RELIGIOUS faith in Britain is more marginal to society than ever before, faith leaders believe, says a report by the Institute for Public Policy Research (IPPR) published this week. The report, Faith in the Nation: Religion, identity and the public realm in Britain today, is a collection of essays by Christian, Jewish, Muslim, Hindu, and Sikh religious leaders.
In his foreword, Gordon Brown says that Britain has had a strong Christian tradition, but is now “resolutely multifaith”. The debate about the place of faith in British society is “a national conversation” from which people should not “shy away”.
But contributors to the report say that there are signs “of a growing consensus . . . that the position of faith within the national public culture has become more marginal”.
In the name of multiculturalism, politicians had responded to new religions and cultures that came to Britain as though each had a fixed identity. They saw them as “static silos rather than dynamic communities possessing complex and changeable identities”, Professor Michael Kenny says in the report’s conclusion.
The Chief Rabbi, Dr Jonathan Sacks, writes that multiculturalism has led to segregation. “It deconstructs everything that goes into the making of a national identity: a shared culture, a canon of texts everyone is expected to know, a collective history and memory, a code of conduct and civility, and a sense of loyalty to the nation and its institutions.
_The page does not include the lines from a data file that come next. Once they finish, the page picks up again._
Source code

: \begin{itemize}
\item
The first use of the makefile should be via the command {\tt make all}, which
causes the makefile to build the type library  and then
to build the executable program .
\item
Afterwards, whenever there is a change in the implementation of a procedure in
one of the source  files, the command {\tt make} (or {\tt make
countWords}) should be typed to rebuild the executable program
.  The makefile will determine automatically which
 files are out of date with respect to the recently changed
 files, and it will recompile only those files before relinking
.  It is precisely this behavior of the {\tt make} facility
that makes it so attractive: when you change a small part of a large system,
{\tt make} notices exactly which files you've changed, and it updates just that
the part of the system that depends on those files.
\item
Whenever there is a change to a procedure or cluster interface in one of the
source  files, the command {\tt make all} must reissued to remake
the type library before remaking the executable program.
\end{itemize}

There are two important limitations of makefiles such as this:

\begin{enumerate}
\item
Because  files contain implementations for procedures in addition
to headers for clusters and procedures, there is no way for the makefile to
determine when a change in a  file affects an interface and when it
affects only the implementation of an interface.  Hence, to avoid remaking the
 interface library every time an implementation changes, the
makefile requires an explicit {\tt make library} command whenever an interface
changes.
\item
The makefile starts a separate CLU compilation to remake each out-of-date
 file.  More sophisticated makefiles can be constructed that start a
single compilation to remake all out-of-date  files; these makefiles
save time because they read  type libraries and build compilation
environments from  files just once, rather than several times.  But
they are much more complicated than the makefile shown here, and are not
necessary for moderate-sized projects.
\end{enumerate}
No society can survive long without these things.”
The result is that minorities do not feel at home, and Britain is less tolerant than it had been 50 years ago.
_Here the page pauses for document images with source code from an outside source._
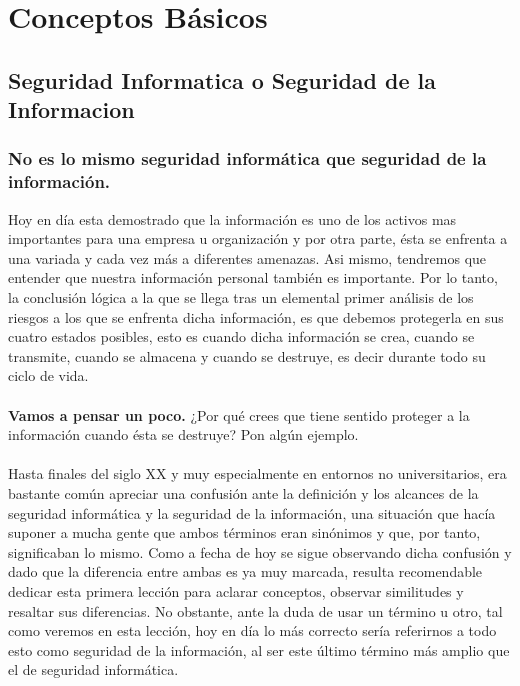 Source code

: \documentclass[10pt,a4paper]{book}
\begin{document}

\chapter{Conceptos Básicos}
\section{Seguridad Informatica o Seguridad de la Informacion}

\subsection*{No es lo mismo seguridad informática que seguridad de la información.}

Hoy en día  esta demostrado que la información es uno de los activos mas importantes para una empresa u organización y  por otra parte, ésta se enfrenta a una variada y cada vez más a diferentes amenazas. Asi mismo, tendremos que entender que nuestra información personal también es importante. Por lo tanto, la conclusión lógica a la que se llega tras un elemental primer análisis de los riesgos a los que se enfrenta dicha información, es que debemos protegerla en sus cuatro estados posibles, esto es cuando dicha información se crea, cuando se transmite, cuando se almacena y cuando se destruye, es decir durante todo su ciclo de vida.
\\{ }\\
\textbf{Vamos a pensar un poco.}
¿Por qué crees que tiene sentido proteger a la información cuando ésta se destruye? Pon algún ejemplo.
\\{ }\\
Hasta finales del siglo XX y muy especialmente en entornos no universitarios, era bastante común apreciar una confusión ante la definición y los alcances de la seguridad informática y la seguridad de la información, una situación que hacía suponer a mucha gente que ambos términos eran sinónimos y que, por tanto, significaban lo mismo. Como a fecha de hoy se sigue observando dicha confusión y dado que la diferencia entre ambas es ya muy marcada, resulta recomendable dedicar esta primera lección para aclarar conceptos, observar similitudes y resaltar sus diferencias. No obstante, ante la duda de usar un término u otro, tal como veremos en esta lección, hoy en día lo más correcto sería referirnos a todo esto como seguridad de la información, al ser este último término más amplio que el de seguridad informática.
\end{document}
Cardinal Cormac Murphy-O’Connor, RC Archbishop of Westminster, writes that British Roman Catholics needed to get involved in the debate and, by example and by reasoned argument, help to stengthen the good in British society and correct what they believed was wrong.
“The need for an open, tolerant and vibrant public square is more essential than ever as the competing rights of the individual, backed by the Human Rights Act, increasingly come into conflict with the rights of religious groups to act according to their conscience and beliefs.”
The Archbishop of York, Dr Sentamu, writes that the Church is “a tent pitched in the middle of the public square” to which all are invited. “At a time when creeping social Darwinism is on the rise, where life is measured in terms of its ‘quality’ or ‘usefulness’, the Church remains the last bastion of defence for those who would find themselves close to jettison by society.”